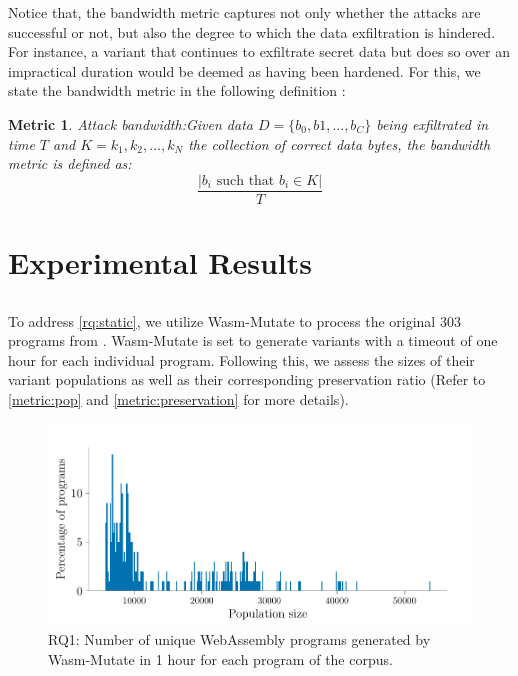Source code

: \documentclass[a4paper,fleqn]{cas-dc}
\newcommand{\tool}{{\sc Wasm-Mutate}\xspace}
\newcommand{\Wasm}{WebAssembly\xspace}
\newcommand{\wasm}{\Wasm}
\newtheorem{metric}{Metric}
\begin{document}
Notice that, the bandwidth metric captures not only whether the attacks are successful or not, but also the degree to which the data exfiltration is hindered.
For instance, a variant that continues to exfiltrate secret data but does so over an impractical duration would be deemed as having been hardened. 
For this, we state the bandwidth metric in the following definition :

\begin{metric}{Attack bandwidth:}\label{metric:ber}
Given data $D=\{b_0, b1, ..., b_C\}$ being exfiltrated in time $T$ and $K = {k_1, k_2, ..., k_N}$ the collection of correct data bytes, the bandwidth metric is defined as:
$$
    \frac{|b_i\text{ such that } b_i \in K|}{T}
$$
\end{metric}




\section{Experimental Results}
\label{results}

\subsection{\rqstatic}
\label{rq:static:results}

\newcommand{\preserved}{62\%\xspace}

To address \ref{rq:static}, we utilize \tool to process the original 303 programs from \cite{arteaga2020crow}. 
\tool is set to generate variants with a timeout of one hour for each individual program. 
Following this, we assess the sizes of their variant populations as well as their corresponding preservation ratio (Refer to \autoref{metric:pop} and \autoref{metric:preservation} for more details).

\begin{figure}
    \centering
    \includegraphics[width=\linewidth]{plots/rq1/population.pdf}
    \caption{RQ1: Number of unique \wasm programs generated by \tool in 1 hour for each program of the corpus.}
  \label{rq1:plot:population}
\end{figure}
\end{document}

PROBLEM REQUIREMENTS — Transcribe the listing above verbatim. Omit the pictures.

WRITTEN RESPONSE —
Source code

: \documentclass[a4paper,fleqn]{cas-dc}
\newcommand{\tool}{{\sc Wasm-Mutate}\xspace}
\newcommand{\Wasm}{WebAssembly\xspace}
\newcommand{\wasm}{\Wasm}
\newtheorem{metric}{Metric}
\begin{document}
Notice that, the bandwidth metric captures not only whether the attacks are successful or not, but also the degree to which the data exfiltration is hindered.
For instance, a variant that continues to exfiltrate secret data but does so over an impractical duration would be deemed as having been hardened. 
For this, we state the bandwidth metric in the following definition :

\begin{metric}{Attack bandwidth:}\label{metric:ber}
Given data $D=\{b_0, b1, ..., b_C\}$ being exfiltrated in time $T$ and $K = {k_1, k_2, ..., k_N}$ the collection of correct data bytes, the bandwidth metric is defined as:
$$
    \frac{|b_i\text{ such that } b_i \in K|}{T}
$$
\end{metric}




\section{Experimental Results}
\label{results}

\subsection{\rqstatic}
\label{rq:static:results}

\newcommand{\preserved}{62\%\xspace}

To address \ref{rq:static}, we utilize \tool to process the original 303 programs from \cite{arteaga2020crow}. 
\tool is set to generate variants with a timeout of one hour for each individual program. 
Following this, we assess the sizes of their variant populations as well as their corresponding preservation ratio (Refer to \autoref{metric:pop} and \autoref{metric:preservation} for more details).

\begin{figure}
    \centering
    \includegraphics[width=\linewidth]{plots/rq1/population.pdf}
    \caption{RQ1: Number of unique \wasm programs generated by \tool in 1 hour for each program of the corpus.}
  \label{rq1:plot:population}
\end{figure}
\end{document}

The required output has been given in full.